Market Dynamics and Investor Appetite

The broader Chinese chip sector shows strong momentum. Moore Threads' Shanghai listing drew retail subscriptions oversubscribed by 4,000 times, with shares priced at 114.28 yuan—the highest level for an A-share IPO this year. MetaX, another fabless GPU designer, set its IPO price at 104.66 yuan, targeting 4.2 billion yuan in proceeds.

Bloomberg Intelligence analyst Robert Lea noted that while ramping production has increased domestic AI accelerator supply, availability remains insufficient to meet surging demand. "This imbalance is exacerbated by low production yields on advanced 7-nm chips from SMIC, which likely will remain a key bottleneck for the foreseeable future," Lea said in a note.

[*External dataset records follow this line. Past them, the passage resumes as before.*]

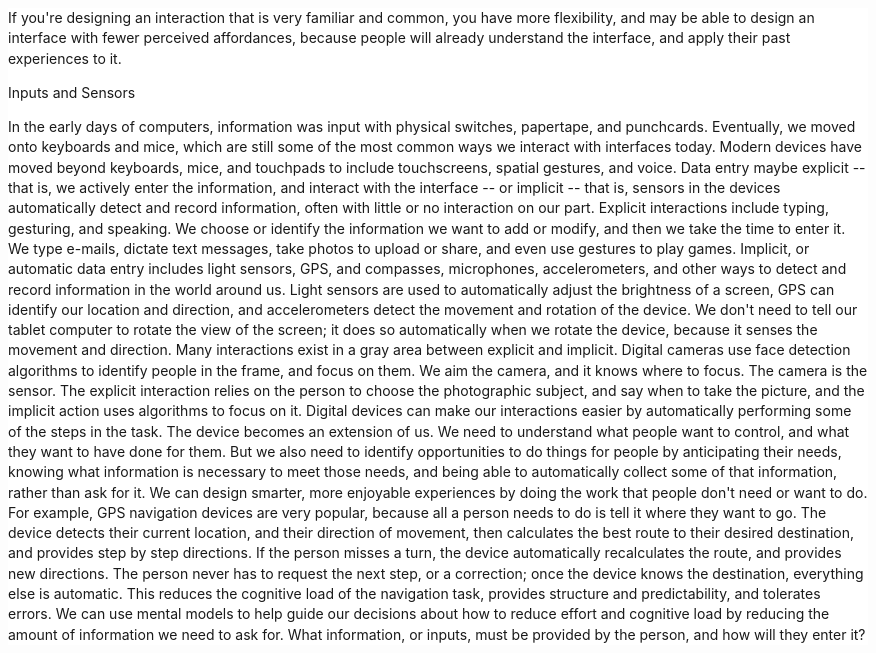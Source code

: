 If you're designing an interaction that is very familiar and common, you have
more flexibility, and may be able to design an interface with fewer perceived
affordances, because people will already understand the interface, and apply
their past experiences to it.

Inputs and Sensors

In the early days of computers, information was input with physical switches,
papertape, and punchcards.
Eventually, we moved onto keyboards and mice, which are still some of the most
common ways we interact with interfaces today.
Modern devices have moved beyond keyboards, mice, and touchpads to include
touchscreens, spatial gestures, and voice.
Data entry maybe explicit -- that is, we actively enter the information, and
interact with the interface -- or implicit -- that is, sensors in the devices
automatically detect and record information, often with little or no
interaction on our part.
Explicit interactions include typing, gesturing, and speaking.
We choose or identify the information we want to add or modify, and then we take
the time to enter it.
We type e-mails, dictate text messages, take photos to upload or share, and even
use gestures to play games.
Implicit, or automatic data entry includes light sensors, GPS, and compasses,
microphones, accelerometers, and other ways to detect and record information in
the world around us.
Light sensors are used to automatically adjust the brightness of a screen, GPS
can identify our location and direction, and accelerometers detect the movement
and rotation of the device.
We don't need to tell our tablet computer to rotate the view of the screen;
it does so automatically when we rotate the device, because it senses the
movement and direction.
Many interactions exist in a gray area between explicit and implicit.
Digital cameras use face detection algorithms to identify people in the
frame, and focus on them.
We aim the camera, and it knows where to focus.
The camera is the sensor.
The explicit interaction relies on the person to choose the photographic
subject, and say when to take the picture, and the implicit action uses
algorithms to focus on it.
Digital devices can make our interactions easier by automatically performing
some of the steps in the task.
The device becomes an extension of us.
We need to understand what people want to control, and what they want to
have done for them.
But we also need to identify opportunities to do things for people by
anticipating their needs, knowing what information is necessary to meet those
needs, and being able to automatically collect some of that information,
rather than ask for it.
We can design smarter, more enjoyable experiences by doing the work that people
don't need or want to do.
For example, GPS navigation devices are very popular, because all a person needs
to do is tell it where they want to go.
The device detects their current location, and their direction of movement, then
calculates the best route to their desired destination, and provides
step by step directions.
If the person misses a turn, the device automatically recalculates the route, and
provides new directions.
The person never has to request the next step, or a correction; once the device
knows the destination, everything else is automatic.
This reduces the cognitive load of the navigation task, provides structure and
predictability, and tolerates errors.
We can use mental models to help guide our decisions about how to reduce effort
and cognitive load by reducing the amount of information we need to ask for.
What information, or inputs, must be provided by the person, and how will they enter it?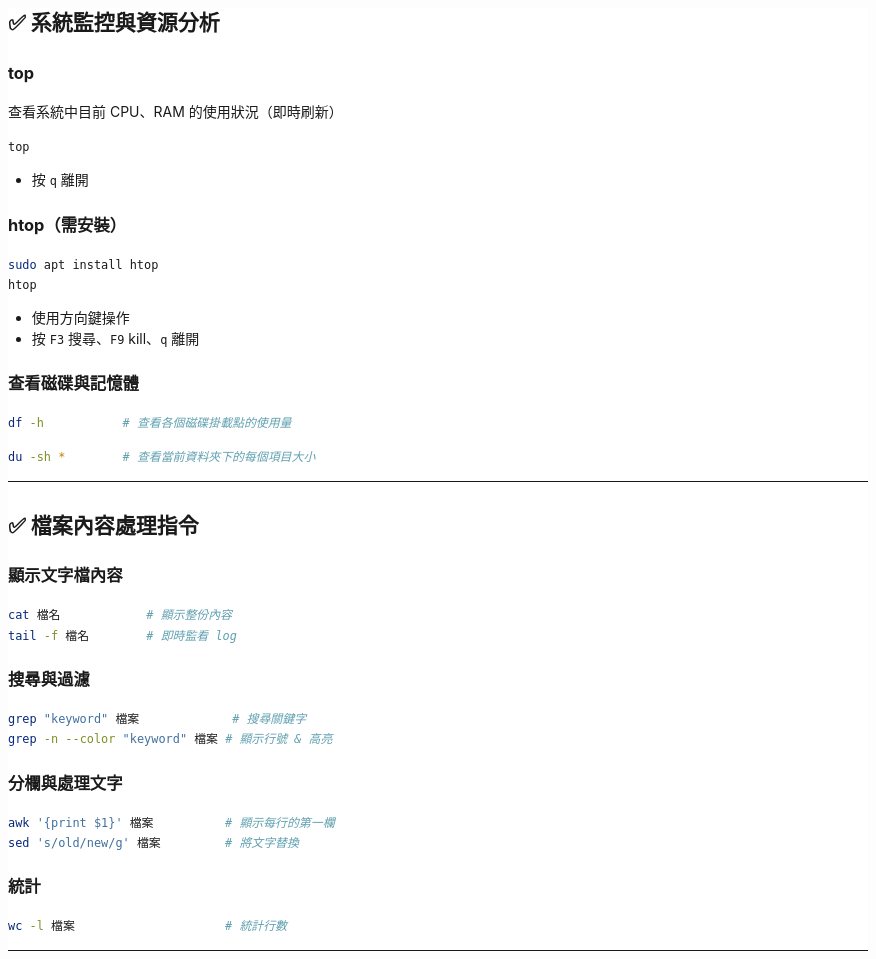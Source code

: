 
## ✅ 系統監控與資源分析

### top
查看系統中目前 CPU、RAM 的使用狀況（即時刷新）
```bash
top
```
- 按 `q` 離開

### htop（需安裝）
```bash
sudo apt install htop
htop
```
- 使用方向鍵操作
- 按 `F3` 搜尋、`F9` kill、`q` 離開

### 查看磁碟與記憶體
```bash
df -h           # 查看各個磁碟掛載點的使用量
```
```bash
du -sh *        # 查看當前資料夾下的每個項目大小
```

---

## ✅ 檔案內容處理指令

### 顯示文字檔內容
```bash
cat 檔名            # 顯示整份內容
tail -f 檔名        # 即時監看 log
```

### 搜尋與過濾
```bash
grep "keyword" 檔案             # 搜尋關鍵字
grep -n --color "keyword" 檔案 # 顯示行號 & 高亮
```

### 分欄與處理文字
```bash
awk '{print $1}' 檔案          # 顯示每行的第一欄
sed 's/old/new/g' 檔案         # 將文字替換
```

### 統計
```bash
wc -l 檔案                     # 統計行數
```

---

Bernstein analysis estimates China's AI chip supply could surpass domestic demand by 2028, suggesting plans for global market expansion. Huawei is expected to capture 50% market share by 2026, significantly eroding Nvidia's position in China.

Nvidia's China Dilemma

Nvidia CEO Jensen Huang said in November the company is effectively blocked from selling into China, creating openings for domestic competitors. While the Trump administration is considering permitting sales of Nvidia's H200 chips, Beijing's stance on broad adoption remains unclear.

Speaking at the Center for Strategic and International Studies in Washington on Wednesday, Huang warned that Huawei has an "AI Belt and Road" plan, similar to its 5G strategy.

"We shouldn't concede the entire market to them... we ought to go compete for it," Huang said. "They'll definitely diffuse the Chinese technology as quickly as possible, because they understand that the sooner you get there, the sooner you build the ecosystem on top, the sooner you become an essential part of that ecosystem."

Chinese President Xi Jinping and the Communist Party have criticized U.S. efforts to restrict American AI chip sales to China and explicitly stated their goal of building domestic capabilities to reduce vulnerability to Washington's political priorities. Beijing's push for self-reliance could draw $98 billion in combined government and corporate spending this year alone, with Cambricon—founded in 2016 by computer scientist Chen Tianshi—regarded as a primary beneficiary.